| WORK ITEM |
The lines wanted are those in the data below that include "This".

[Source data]
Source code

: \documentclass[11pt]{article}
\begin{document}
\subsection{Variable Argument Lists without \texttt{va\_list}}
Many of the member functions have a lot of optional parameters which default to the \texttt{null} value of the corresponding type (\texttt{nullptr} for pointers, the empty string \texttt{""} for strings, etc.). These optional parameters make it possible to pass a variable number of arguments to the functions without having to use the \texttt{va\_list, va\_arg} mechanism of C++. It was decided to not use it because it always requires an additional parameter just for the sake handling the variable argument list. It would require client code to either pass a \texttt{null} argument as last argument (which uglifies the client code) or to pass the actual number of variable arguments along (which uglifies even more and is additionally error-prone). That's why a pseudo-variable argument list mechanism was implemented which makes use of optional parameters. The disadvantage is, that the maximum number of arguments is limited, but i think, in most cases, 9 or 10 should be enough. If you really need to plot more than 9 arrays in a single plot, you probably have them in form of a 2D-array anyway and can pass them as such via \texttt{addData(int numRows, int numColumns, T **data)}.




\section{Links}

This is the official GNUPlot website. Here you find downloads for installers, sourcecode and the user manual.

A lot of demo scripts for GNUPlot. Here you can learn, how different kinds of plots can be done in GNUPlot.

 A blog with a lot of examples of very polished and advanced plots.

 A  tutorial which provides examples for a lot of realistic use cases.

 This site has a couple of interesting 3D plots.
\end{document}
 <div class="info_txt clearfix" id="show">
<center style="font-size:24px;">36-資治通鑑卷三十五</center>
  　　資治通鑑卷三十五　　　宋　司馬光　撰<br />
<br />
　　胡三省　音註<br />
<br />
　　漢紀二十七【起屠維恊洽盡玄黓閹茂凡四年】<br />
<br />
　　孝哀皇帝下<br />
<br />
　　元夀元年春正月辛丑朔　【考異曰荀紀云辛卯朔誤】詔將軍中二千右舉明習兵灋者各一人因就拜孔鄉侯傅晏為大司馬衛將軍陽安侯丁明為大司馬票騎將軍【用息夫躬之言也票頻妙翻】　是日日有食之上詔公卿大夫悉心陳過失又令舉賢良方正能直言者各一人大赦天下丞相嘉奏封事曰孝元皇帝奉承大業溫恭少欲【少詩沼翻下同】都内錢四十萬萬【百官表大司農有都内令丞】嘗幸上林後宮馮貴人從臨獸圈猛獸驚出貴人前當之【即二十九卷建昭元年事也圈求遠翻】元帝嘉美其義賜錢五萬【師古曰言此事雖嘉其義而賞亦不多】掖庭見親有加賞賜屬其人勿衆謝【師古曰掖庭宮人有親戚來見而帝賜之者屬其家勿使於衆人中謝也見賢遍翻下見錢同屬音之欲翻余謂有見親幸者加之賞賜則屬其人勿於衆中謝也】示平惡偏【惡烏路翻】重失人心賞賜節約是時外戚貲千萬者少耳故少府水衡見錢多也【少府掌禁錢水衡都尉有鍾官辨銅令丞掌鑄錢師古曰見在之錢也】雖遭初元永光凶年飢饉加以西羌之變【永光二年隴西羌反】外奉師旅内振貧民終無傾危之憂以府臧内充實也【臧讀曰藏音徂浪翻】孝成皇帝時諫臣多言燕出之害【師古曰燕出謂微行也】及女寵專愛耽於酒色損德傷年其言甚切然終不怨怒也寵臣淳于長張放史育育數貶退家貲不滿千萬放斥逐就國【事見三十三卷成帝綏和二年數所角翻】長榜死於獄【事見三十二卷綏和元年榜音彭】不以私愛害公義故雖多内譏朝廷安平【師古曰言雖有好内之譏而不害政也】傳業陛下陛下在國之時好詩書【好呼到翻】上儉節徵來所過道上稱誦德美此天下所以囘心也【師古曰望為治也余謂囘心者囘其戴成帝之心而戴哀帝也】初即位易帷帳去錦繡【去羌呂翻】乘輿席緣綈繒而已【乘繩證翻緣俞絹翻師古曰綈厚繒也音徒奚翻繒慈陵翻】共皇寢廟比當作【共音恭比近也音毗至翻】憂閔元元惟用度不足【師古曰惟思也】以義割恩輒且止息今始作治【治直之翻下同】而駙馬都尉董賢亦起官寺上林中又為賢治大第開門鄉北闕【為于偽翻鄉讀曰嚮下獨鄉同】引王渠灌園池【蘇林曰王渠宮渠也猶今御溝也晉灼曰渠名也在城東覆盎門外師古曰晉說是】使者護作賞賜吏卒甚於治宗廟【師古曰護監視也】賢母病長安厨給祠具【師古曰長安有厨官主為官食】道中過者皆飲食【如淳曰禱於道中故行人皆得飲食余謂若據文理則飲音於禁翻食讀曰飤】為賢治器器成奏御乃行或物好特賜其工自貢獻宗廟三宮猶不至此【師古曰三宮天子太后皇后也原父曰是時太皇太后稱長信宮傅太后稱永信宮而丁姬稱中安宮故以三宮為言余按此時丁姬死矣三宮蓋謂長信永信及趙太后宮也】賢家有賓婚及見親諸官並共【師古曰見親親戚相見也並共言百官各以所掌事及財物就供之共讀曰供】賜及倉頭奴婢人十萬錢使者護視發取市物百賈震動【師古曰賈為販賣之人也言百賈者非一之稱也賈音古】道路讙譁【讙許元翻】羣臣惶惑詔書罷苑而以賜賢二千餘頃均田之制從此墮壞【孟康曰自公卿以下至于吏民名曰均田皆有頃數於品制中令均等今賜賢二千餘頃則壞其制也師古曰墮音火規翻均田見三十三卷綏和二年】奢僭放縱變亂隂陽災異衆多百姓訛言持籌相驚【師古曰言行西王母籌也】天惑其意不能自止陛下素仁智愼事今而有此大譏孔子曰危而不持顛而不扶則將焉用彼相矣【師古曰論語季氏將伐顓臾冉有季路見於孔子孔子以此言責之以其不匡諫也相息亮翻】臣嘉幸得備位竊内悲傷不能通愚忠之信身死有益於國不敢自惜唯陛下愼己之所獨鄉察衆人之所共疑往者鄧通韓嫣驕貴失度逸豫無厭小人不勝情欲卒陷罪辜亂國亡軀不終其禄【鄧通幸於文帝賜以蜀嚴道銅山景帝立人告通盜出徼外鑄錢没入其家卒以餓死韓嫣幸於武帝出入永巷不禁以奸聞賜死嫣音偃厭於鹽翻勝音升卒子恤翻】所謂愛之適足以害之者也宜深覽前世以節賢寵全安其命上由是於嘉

| THE COMPLETED TASK |
This is the official GNUPlot website. Here you find downloads for installers, sourcecode and the user manual.
 This site has a couple of interesting 3D plots.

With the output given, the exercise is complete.